No one was in the tower at this time in the evening. I didn’t pass a soul on the way up to the piano room, which was exactly the way
I preferred it. I’d come to Mr. Hackov, the main music professor, for further instruction beyond what I’d taught myself, but he was the only one in the school who’d ever heard me play. He was the only one anywhere who’d heard me play. I could only imagine what Dad would make of this little hobby I’d picked up.
I closed the door, sat down on the bench, and rested my fingers on the keys. My hands moved automatically, falling into the patterns of the Beethoven sonata that was one of my more recent acquisitions.
The muscles in my fingers stretched, and as I leaned into the melody, the world narrowed down to just me and the instrument and the rising song. The notes spilled out around me and through me, washing over everything else and covering it back over much faster and more thoroughly than anything in a bottle had ever been able to manage.
I wasn’t quite so lost in the song that I missed the squeak of the door. My body froze, my head jerking up.
Rory was standing there by the door that was just a few inches ajar, her fingers curled around its edge. She froze too, with a guilty expression. “Hey,” she said warily.
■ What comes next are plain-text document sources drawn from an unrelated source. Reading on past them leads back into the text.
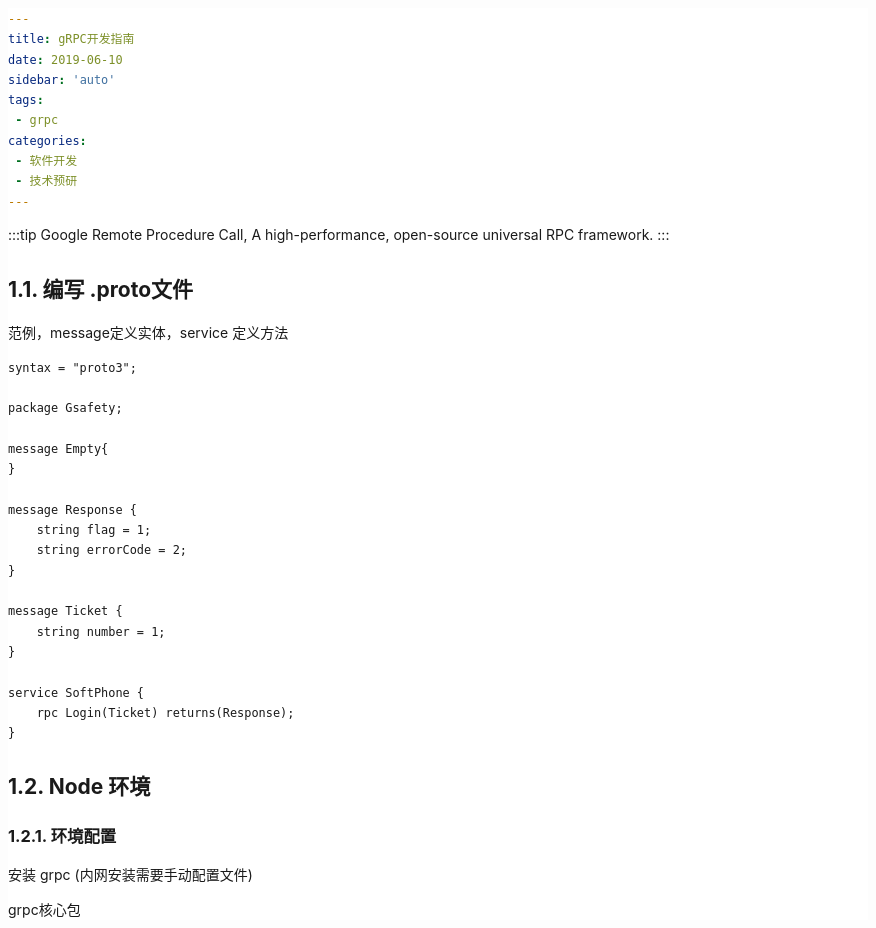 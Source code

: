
 ```yaml
---
title: gRPC开发指南
date: 2019-06-10
sidebar: 'auto'
tags:
 - grpc
categories: 
 - 软件开发
 - 技术预研
---
```


:::tip
Google Remote Procedure Call, A high-performance, open-source universal RPC framework.
:::



## 1.1. 编写 .proto文件

范例，message定义实体，service 定义方法

```
syntax = "proto3";

package Gsafety;

message Empty{
}

message Response {
    string flag = 1;
    string errorCode = 2;
}

message Ticket {
    string number = 1;
}

service SoftPhone {
    rpc Login(Ticket) returns(Response);
}

```

## 1.2. Node 环境

### 1.2.1. 环境配置

安装 grpc (内网安装需要手动配置文件)

grpc核心包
If she’d walked in on me getting out of the shower, I’d have felt less naked. And not the kind of naked I’d imagined getting with this girl. Fuck.
I dropped my hands to my lap and cast about for my composure, pulling my mouth into a smile I hoped look casual. “Hey, yourself. What are you doing up here?”
She eased inside and closed the door gently behind her, but she didn’t come any farther into the room. Her dark eyes searched mine with an intentness that made my mouth dry up. She’d seen more than I’d have wanted her to, that was for sure. A reoccurring theme with the heir of Bloodstone.
“I was in the library—I saw you and Malcolm going downstairs. I figured when you came back up, we might be able to talk.”
I raised an eyebrow. “And instead of talking to me right away, you followed me over to the tower and up to the fourteenth floor without saying a word.”
She bit her lip. “You seemed to be in a hurry. I wondered where you were going.”